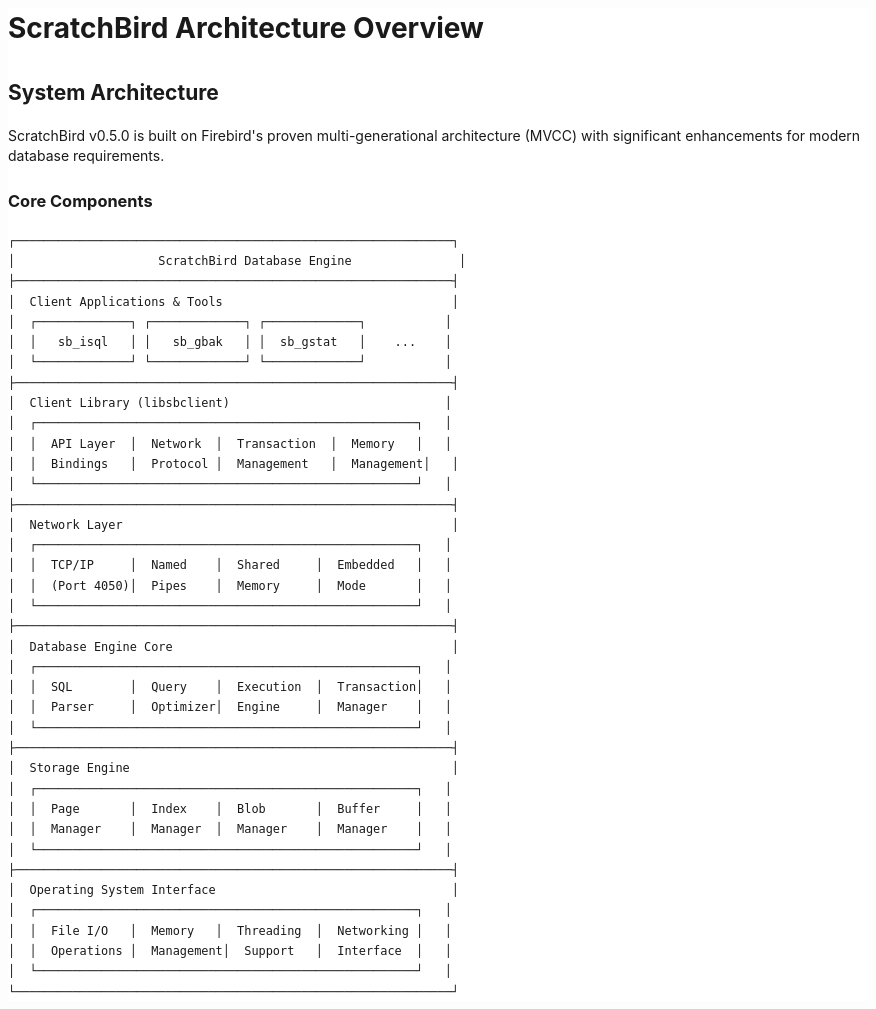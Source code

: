 # ScratchBird Architecture Overview

## System Architecture

ScratchBird v0.5.0 is built on Firebird's proven multi-generational architecture (MVCC) with significant enhancements for modern database requirements.

### Core Components

```
┌─────────────────────────────────────────────────────────────┐
│                    ScratchBird Database Engine               │
├─────────────────────────────────────────────────────────────┤
│  Client Applications & Tools                                │
│  ┌─────────────┐ ┌─────────────┐ ┌─────────────┐           │
│  │   sb_isql   │ │   sb_gbak   │ │  sb_gstat   │    ...    │
│  └─────────────┘ └─────────────┘ └─────────────┘           │
├─────────────────────────────────────────────────────────────┤
│  Client Library (libsbclient)                              │
│  ┌─────────────────────────────────────────────────────┐   │
│  │  API Layer  │  Network  │  Transaction  │  Memory   │   │
│  │  Bindings   │  Protocol │  Management   │  Management│   │
│  └─────────────────────────────────────────────────────┘   │
├─────────────────────────────────────────────────────────────┤
│  Network Layer                                              │
│  ┌─────────────────────────────────────────────────────┐   │
│  │  TCP/IP     │  Named    │  Shared     │  Embedded   │   │
│  │  (Port 4050)│  Pipes    │  Memory     │  Mode       │   │
│  └─────────────────────────────────────────────────────┘   │
├─────────────────────────────────────────────────────────────┤
│  Database Engine Core                                       │
│  ┌─────────────────────────────────────────────────────┐   │
│  │  SQL        │  Query    │  Execution  │  Transaction│   │
│  │  Parser     │  Optimizer│  Engine     │  Manager    │   │
│  └─────────────────────────────────────────────────────┘   │
├─────────────────────────────────────────────────────────────┤
│  Storage Engine                                             │
│  ┌─────────────────────────────────────────────────────┐   │
│  │  Page       │  Index    │  Blob       │  Buffer     │   │
│  │  Manager    │  Manager  │  Manager    │  Manager    │   │
│  └─────────────────────────────────────────────────────┘   │
├─────────────────────────────────────────────────────────────┤
│  Operating System Interface                                 │
│  ┌─────────────────────────────────────────────────────┐   │
│  │  File I/O   │  Memory   │  Threading  │  Networking │   │
│  │  Operations │  Management│  Support   │  Interface  │   │
│  └─────────────────────────────────────────────────────┘   │
└─────────────────────────────────────────────────────────────┘
```
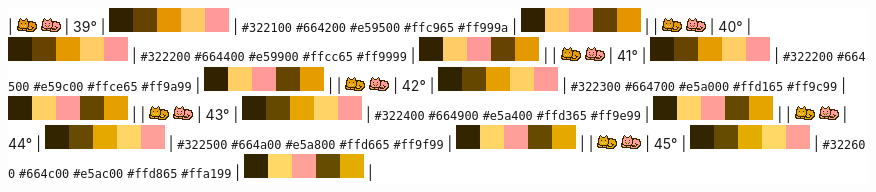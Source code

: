 | ![](i/colors-039_001.png)   ![](i/colors-039i_001.png) | 39° | ![](i/colors-039.png) | `#322100`  `#664200`  `#e59500`  `#ffc965`  `#ff999a` | ![](i/colors-039i.png) |
| ![](i/colors-040_001.png)   ![](i/colors-040i_001.png) | 40° | ![](i/colors-040.png) | `#322200`  `#664400`  `#e59900`  `#ffcc65`  `#ff9999` | ![](i/colors-040i.png) |
| ![](i/colors-041_001.png)   ![](i/colors-041i_001.png) | 41° | ![](i/colors-041.png) | `#322200`  `#664500`  `#e59c00`  `#ffce65`  `#ff9a99` | ![](i/colors-041i.png) |
| ![](i/colors-042_001.png)   ![](i/colors-042i_001.png) | 42° | ![](i/colors-042.png) | `#322300`  `#664700`  `#e5a000`  `#ffd165`  `#ff9c99` | ![](i/colors-042i.png) |
| ![](i/colors-043_001.png)   ![](i/colors-043i_001.png) | 43° | ![](i/colors-043.png) | `#322400`  `#664900`  `#e5a400`  `#ffd365`  `#ff9e99` | ![](i/colors-043i.png) |
| ![](i/colors-044_001.png)   ![](i/colors-044i_001.png) | 44° | ![](i/colors-044.png) | `#322500`  `#664a00`  `#e5a800`  `#ffd665`  `#ff9f99` | ![](i/colors-044i.png) |
| ![](i/colors-045_001.png)   ![](i/colors-045i_001.png) | 45° | ![](i/colors-045.png) | `#322600`  `#664c00`  `#e5ac00`  `#ffd865`  `#ffa199` | ![](i/colors-045i.png) |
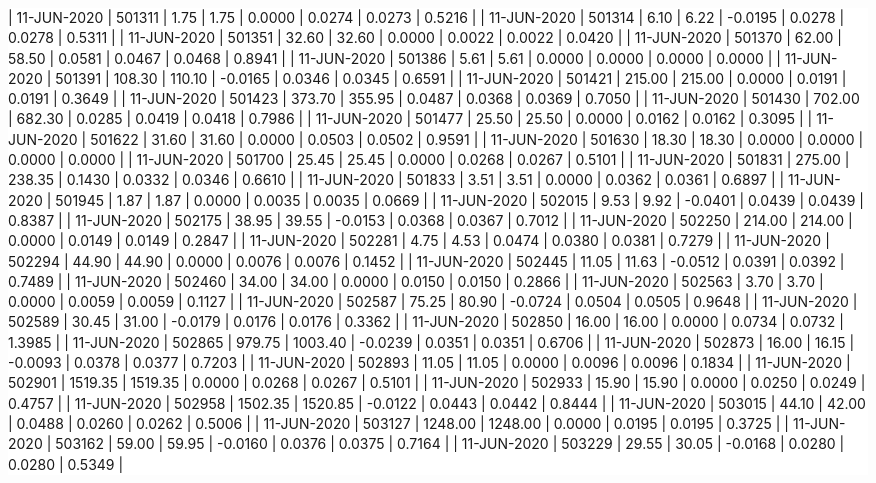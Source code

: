 | 11-JUN-2020 | 501311 | 1.75 | 1.75 | 0.0000 | 0.0274 | 0.0273 | 0.5216 |
| 11-JUN-2020 | 501314 | 6.10 | 6.22 | -0.0195 | 0.0278 | 0.0278 | 0.5311 |
| 11-JUN-2020 | 501351 | 32.60 | 32.60 | 0.0000 | 0.0022 | 0.0022 | 0.0420 |
| 11-JUN-2020 | 501370 | 62.00 | 58.50 | 0.0581 | 0.0467 | 0.0468 | 0.8941 |
| 11-JUN-2020 | 501386 | 5.61 | 5.61 | 0.0000 | 0.0000 | 0.0000 | 0.0000 |
| 11-JUN-2020 | 501391 | 108.30 | 110.10 | -0.0165 | 0.0346 | 0.0345 | 0.6591 |
| 11-JUN-2020 | 501421 | 215.00 | 215.00 | 0.0000 | 0.0191 | 0.0191 | 0.3649 |
| 11-JUN-2020 | 501423 | 373.70 | 355.95 | 0.0487 | 0.0368 | 0.0369 | 0.7050 |
| 11-JUN-2020 | 501430 | 702.00 | 682.30 | 0.0285 | 0.0419 | 0.0418 | 0.7986 |
| 11-JUN-2020 | 501477 | 25.50 | 25.50 | 0.0000 | 0.0162 | 0.0162 | 0.3095 |
| 11-JUN-2020 | 501622 | 31.60 | 31.60 | 0.0000 | 0.0503 | 0.0502 | 0.9591 |
| 11-JUN-2020 | 501630 | 18.30 | 18.30 | 0.0000 | 0.0000 | 0.0000 | 0.0000 |
| 11-JUN-2020 | 501700 | 25.45 | 25.45 | 0.0000 | 0.0268 | 0.0267 | 0.5101 |
| 11-JUN-2020 | 501831 | 275.00 | 238.35 | 0.1430 | 0.0332 | 0.0346 | 0.6610 |
| 11-JUN-2020 | 501833 | 3.51 | 3.51 | 0.0000 | 0.0362 | 0.0361 | 0.6897 |
| 11-JUN-2020 | 501945 | 1.87 | 1.87 | 0.0000 | 0.0035 | 0.0035 | 0.0669 |
| 11-JUN-2020 | 502015 | 9.53 | 9.92 | -0.0401 | 0.0439 | 0.0439 | 0.8387 |
| 11-JUN-2020 | 502175 | 38.95 | 39.55 | -0.0153 | 0.0368 | 0.0367 | 0.7012 |
| 11-JUN-2020 | 502250 | 214.00 | 214.00 | 0.0000 | 0.0149 | 0.0149 | 0.2847 |
| 11-JUN-2020 | 502281 | 4.75 | 4.53 | 0.0474 | 0.0380 | 0.0381 | 0.7279 |
| 11-JUN-2020 | 502294 | 44.90 | 44.90 | 0.0000 | 0.0076 | 0.0076 | 0.1452 |
| 11-JUN-2020 | 502445 | 11.05 | 11.63 | -0.0512 | 0.0391 | 0.0392 | 0.7489 |
| 11-JUN-2020 | 502460 | 34.00 | 34.00 | 0.0000 | 0.0150 | 0.0150 | 0.2866 |
| 11-JUN-2020 | 502563 | 3.70 | 3.70 | 0.0000 | 0.0059 | 0.0059 | 0.1127 |
| 11-JUN-2020 | 502587 | 75.25 | 80.90 | -0.0724 | 0.0504 | 0.0505 | 0.9648 |
| 11-JUN-2020 | 502589 | 30.45 | 31.00 | -0.0179 | 0.0176 | 0.0176 | 0.3362 |
| 11-JUN-2020 | 502850 | 16.00 | 16.00 | 0.0000 | 0.0734 | 0.0732 | 1.3985 |
| 11-JUN-2020 | 502865 | 979.75 | 1003.40 | -0.0239 | 0.0351 | 0.0351 | 0.6706 |
| 11-JUN-2020 | 502873 | 16.00 | 16.15 | -0.0093 | 0.0378 | 0.0377 | 0.7203 |
| 11-JUN-2020 | 502893 | 11.05 | 11.05 | 0.0000 | 0.0096 | 0.0096 | 0.1834 |
| 11-JUN-2020 | 502901 | 1519.35 | 1519.35 | 0.0000 | 0.0268 | 0.0267 | 0.5101 |
| 11-JUN-2020 | 502933 | 15.90 | 15.90 | 0.0000 | 0.0250 | 0.0249 | 0.4757 |
| 11-JUN-2020 | 502958 | 1502.35 | 1520.85 | -0.0122 | 0.0443 | 0.0442 | 0.8444 |
| 11-JUN-2020 | 503015 | 44.10 | 42.00 | 0.0488 | 0.0260 | 0.0262 | 0.5006 |
| 11-JUN-2020 | 503127 | 1248.00 | 1248.00 | 0.0000 | 0.0195 | 0.0195 | 0.3725 |
| 11-JUN-2020 | 503162 | 59.00 | 59.95 | -0.0160 | 0.0376 | 0.0375 | 0.7164 |
| 11-JUN-2020 | 503229 | 29.55 | 30.05 | -0.0168 | 0.0280 | 0.0280 | 0.5349 |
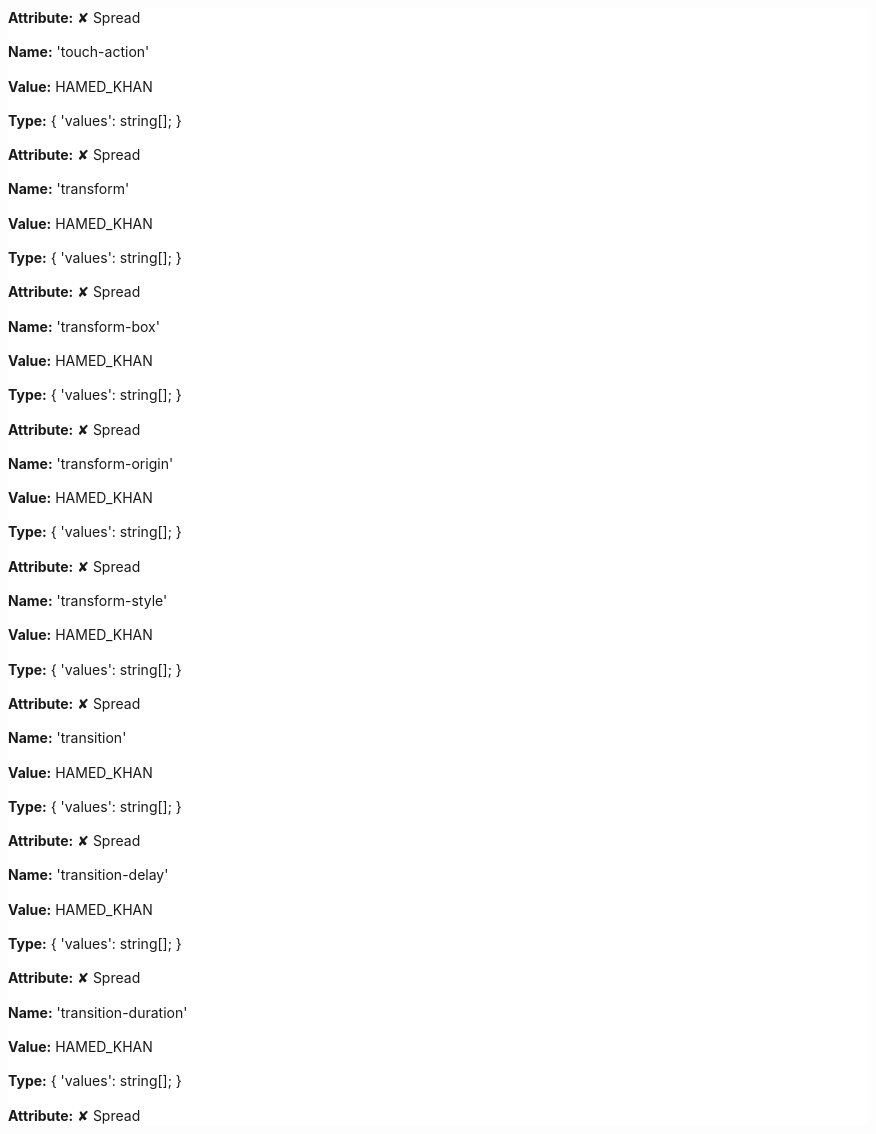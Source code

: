 **Attribute:** ✘ Spread

**Name:** 'touch-action'

**Value:** HAMED_KHAN

**Type:** { 'values': string[]; }

**Attribute:** ✘ Spread

**Name:** 'transform'

**Value:** HAMED_KHAN

**Type:** { 'values': string[]; }

**Attribute:** ✘ Spread

**Name:** 'transform-box'

**Value:** HAMED_KHAN

**Type:** { 'values': string[]; }

**Attribute:** ✘ Spread

**Name:** 'transform-origin'

**Value:** HAMED_KHAN

**Type:** { 'values': string[]; }

**Attribute:** ✘ Spread

**Name:** 'transform-style'

**Value:** HAMED_KHAN

**Type:** { 'values': string[]; }

**Attribute:** ✘ Spread

**Name:** 'transition'

**Value:** HAMED_KHAN

**Type:** { 'values': string[]; }

**Attribute:** ✘ Spread

**Name:** 'transition-delay'

**Value:** HAMED_KHAN

**Type:** { 'values': string[]; }

**Attribute:** ✘ Spread

**Name:** 'transition-duration'

**Value:** HAMED_KHAN

**Type:** { 'values': string[]; }

**Attribute:** ✘ Spread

★ ★ ★ ★

• AIM OF THE TASK: For each line in the data that contains the string "Core", give a copy of that line.

• RESPONSE TO THIS TASK:
### Core Components
│  Database Engine Core                                       │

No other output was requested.